***** Extracted entries

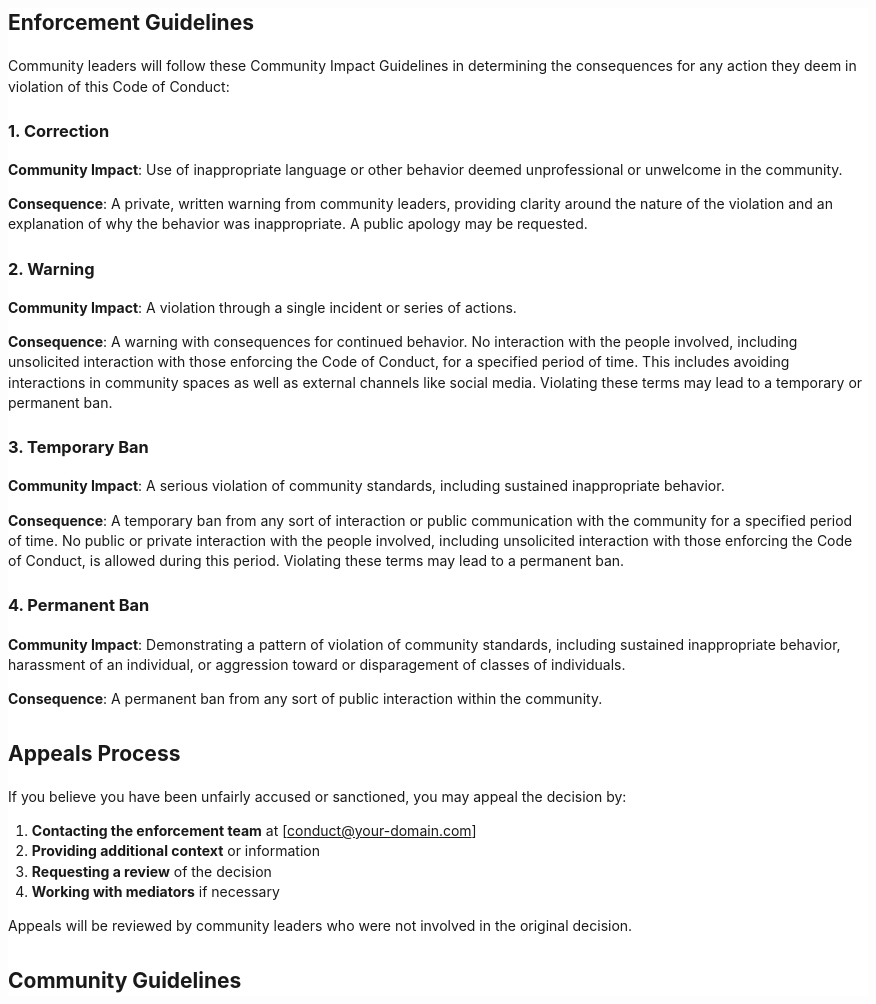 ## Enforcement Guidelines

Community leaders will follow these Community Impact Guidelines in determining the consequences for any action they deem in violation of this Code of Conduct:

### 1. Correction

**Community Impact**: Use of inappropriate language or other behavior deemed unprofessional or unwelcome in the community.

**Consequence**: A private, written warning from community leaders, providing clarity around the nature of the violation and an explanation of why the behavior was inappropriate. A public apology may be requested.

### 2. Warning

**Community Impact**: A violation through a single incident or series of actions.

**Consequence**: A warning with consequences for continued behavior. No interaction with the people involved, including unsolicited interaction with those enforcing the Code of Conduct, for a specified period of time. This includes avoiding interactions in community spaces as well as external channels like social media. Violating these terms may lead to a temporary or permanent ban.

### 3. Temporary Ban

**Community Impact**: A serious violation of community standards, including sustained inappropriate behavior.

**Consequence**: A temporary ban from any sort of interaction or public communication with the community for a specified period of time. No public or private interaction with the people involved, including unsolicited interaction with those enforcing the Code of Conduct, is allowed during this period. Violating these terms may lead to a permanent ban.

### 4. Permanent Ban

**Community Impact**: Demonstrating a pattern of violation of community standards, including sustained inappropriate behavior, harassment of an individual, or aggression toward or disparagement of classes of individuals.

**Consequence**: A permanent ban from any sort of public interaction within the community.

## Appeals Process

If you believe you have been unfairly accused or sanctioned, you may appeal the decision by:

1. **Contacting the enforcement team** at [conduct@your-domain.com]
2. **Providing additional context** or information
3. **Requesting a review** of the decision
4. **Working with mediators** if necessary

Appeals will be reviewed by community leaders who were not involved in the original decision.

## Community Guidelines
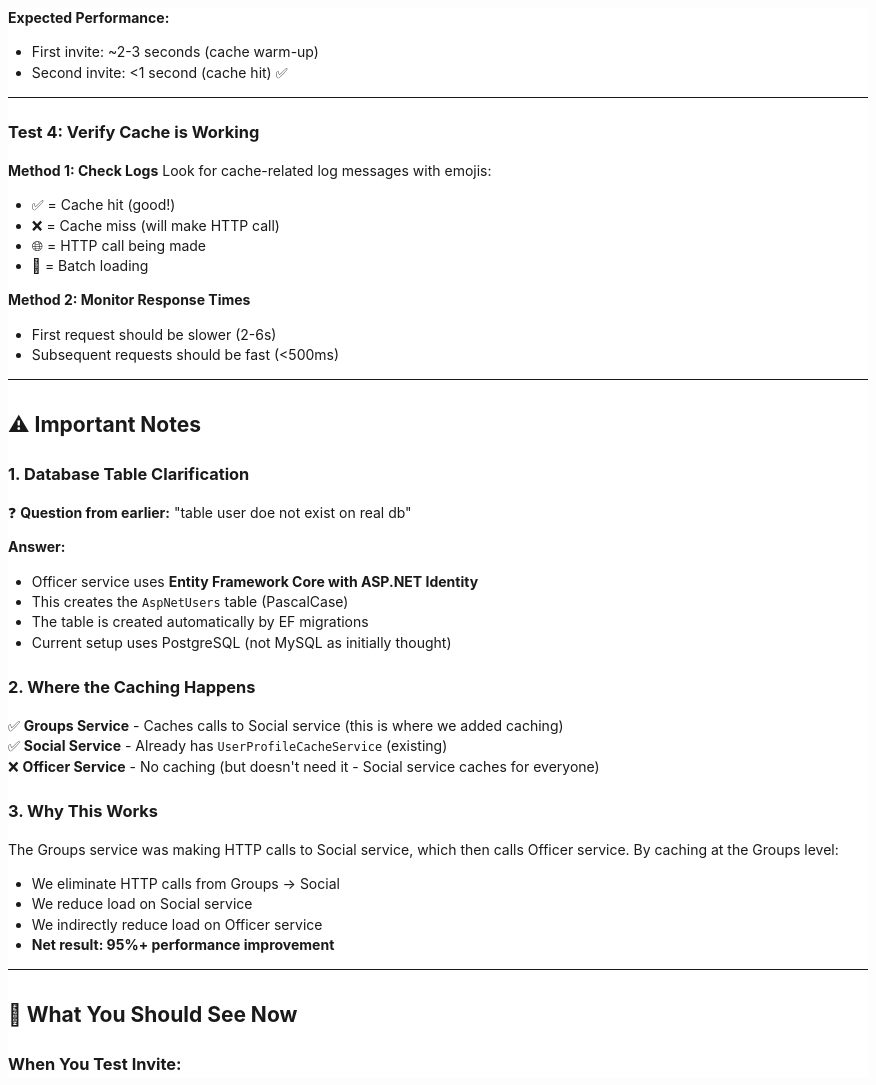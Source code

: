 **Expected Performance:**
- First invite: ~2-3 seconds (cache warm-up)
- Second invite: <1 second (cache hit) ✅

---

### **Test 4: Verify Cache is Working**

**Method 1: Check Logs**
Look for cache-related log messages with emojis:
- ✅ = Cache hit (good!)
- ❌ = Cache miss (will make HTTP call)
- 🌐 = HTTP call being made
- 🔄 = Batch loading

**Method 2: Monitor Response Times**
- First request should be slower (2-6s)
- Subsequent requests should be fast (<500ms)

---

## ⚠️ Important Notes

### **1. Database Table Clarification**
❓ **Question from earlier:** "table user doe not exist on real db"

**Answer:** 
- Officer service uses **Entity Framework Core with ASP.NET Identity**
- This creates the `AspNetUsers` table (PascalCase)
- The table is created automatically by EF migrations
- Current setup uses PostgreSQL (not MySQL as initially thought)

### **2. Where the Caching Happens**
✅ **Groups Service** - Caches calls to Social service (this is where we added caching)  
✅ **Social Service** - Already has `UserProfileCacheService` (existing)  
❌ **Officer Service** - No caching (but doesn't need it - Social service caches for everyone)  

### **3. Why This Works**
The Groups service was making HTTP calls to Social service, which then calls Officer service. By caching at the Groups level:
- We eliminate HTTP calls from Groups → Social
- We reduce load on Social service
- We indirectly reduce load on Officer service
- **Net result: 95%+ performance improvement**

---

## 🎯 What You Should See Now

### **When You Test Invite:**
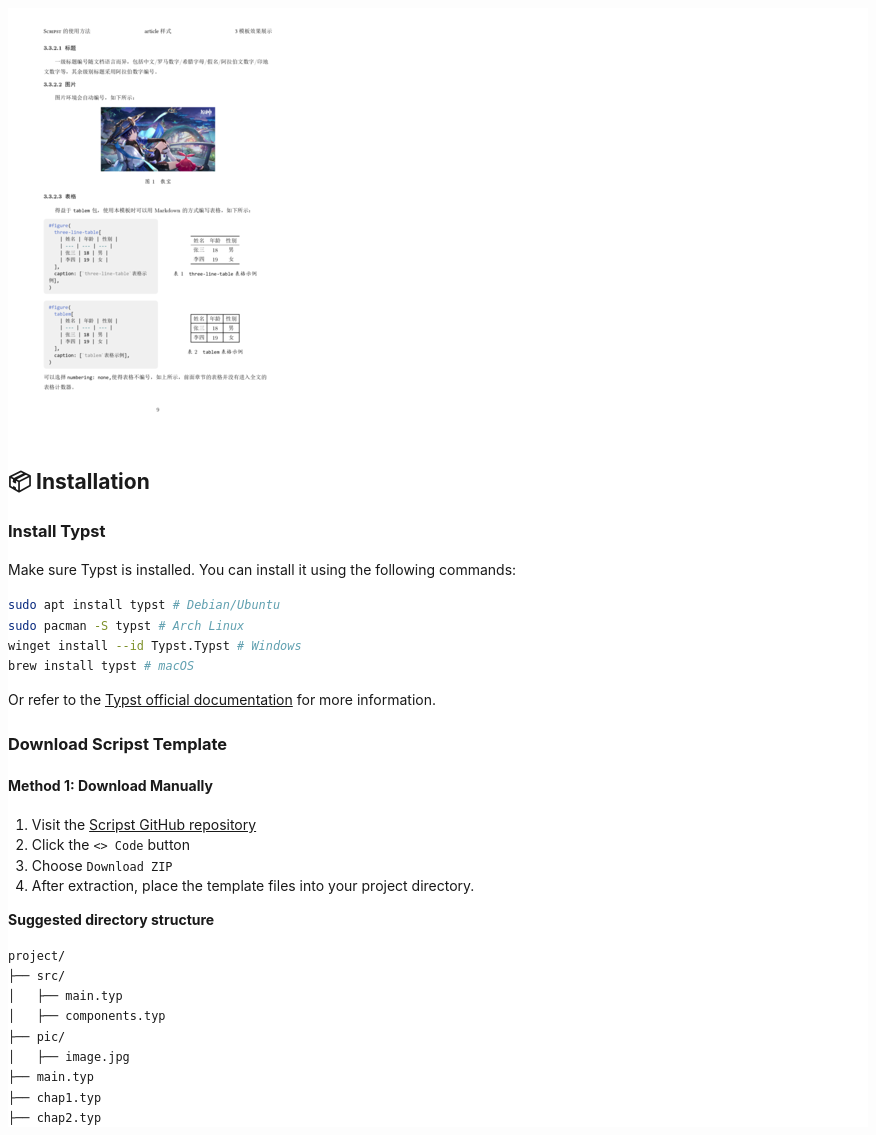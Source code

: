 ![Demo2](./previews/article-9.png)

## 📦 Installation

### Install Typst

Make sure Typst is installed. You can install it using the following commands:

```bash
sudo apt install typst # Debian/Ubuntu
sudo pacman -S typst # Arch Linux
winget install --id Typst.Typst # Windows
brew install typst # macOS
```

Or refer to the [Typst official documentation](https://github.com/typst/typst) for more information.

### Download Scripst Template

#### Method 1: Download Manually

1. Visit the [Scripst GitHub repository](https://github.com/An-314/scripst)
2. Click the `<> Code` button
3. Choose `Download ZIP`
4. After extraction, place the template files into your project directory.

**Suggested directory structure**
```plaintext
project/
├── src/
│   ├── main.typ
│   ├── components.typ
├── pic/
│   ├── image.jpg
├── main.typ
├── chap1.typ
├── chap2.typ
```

**********
***** Extracted entries

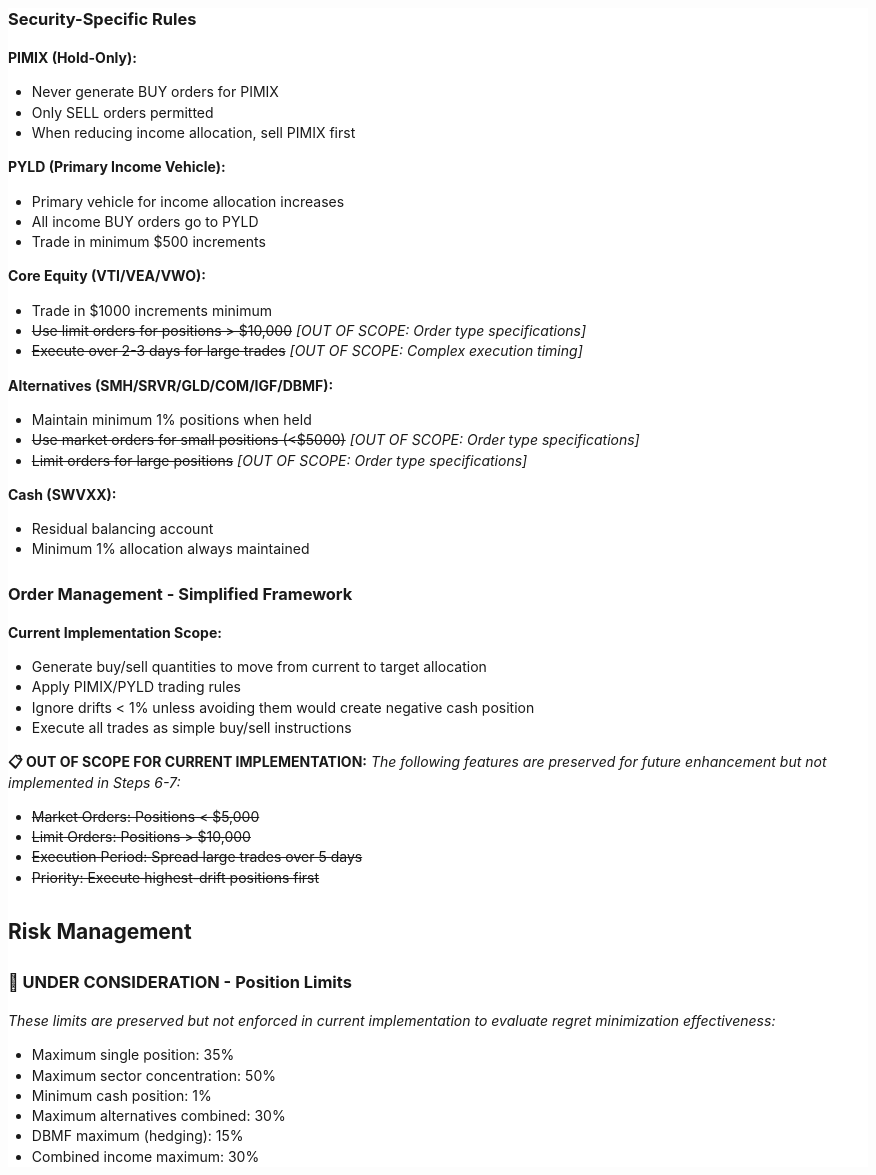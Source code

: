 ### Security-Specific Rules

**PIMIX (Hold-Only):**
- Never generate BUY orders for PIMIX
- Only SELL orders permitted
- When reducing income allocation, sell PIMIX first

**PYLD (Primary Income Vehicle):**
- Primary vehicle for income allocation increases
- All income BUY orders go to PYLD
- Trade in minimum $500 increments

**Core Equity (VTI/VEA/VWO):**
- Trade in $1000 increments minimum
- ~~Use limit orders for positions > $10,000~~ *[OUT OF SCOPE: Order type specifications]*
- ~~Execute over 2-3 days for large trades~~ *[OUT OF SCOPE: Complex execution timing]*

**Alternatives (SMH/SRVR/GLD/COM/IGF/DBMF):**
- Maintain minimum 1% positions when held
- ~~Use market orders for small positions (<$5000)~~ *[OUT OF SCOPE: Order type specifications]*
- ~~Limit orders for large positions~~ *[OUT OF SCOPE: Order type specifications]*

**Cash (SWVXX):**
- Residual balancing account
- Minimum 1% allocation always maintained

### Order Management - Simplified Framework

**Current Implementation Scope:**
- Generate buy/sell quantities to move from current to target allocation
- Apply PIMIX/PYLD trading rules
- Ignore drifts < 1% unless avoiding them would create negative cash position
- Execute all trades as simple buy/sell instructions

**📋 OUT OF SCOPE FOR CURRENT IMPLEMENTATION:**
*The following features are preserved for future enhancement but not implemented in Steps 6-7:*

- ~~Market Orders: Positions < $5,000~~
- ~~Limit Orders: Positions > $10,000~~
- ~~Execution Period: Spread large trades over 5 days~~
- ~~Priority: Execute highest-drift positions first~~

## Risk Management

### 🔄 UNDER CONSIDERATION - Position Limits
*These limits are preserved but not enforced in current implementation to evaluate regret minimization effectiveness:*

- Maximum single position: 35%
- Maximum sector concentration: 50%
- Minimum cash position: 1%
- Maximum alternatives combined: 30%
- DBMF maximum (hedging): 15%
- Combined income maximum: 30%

**********

▶ Work instruction
How many lines of these entries contain the string "Management"? Reply with the number alone.

▶ Response to the task
2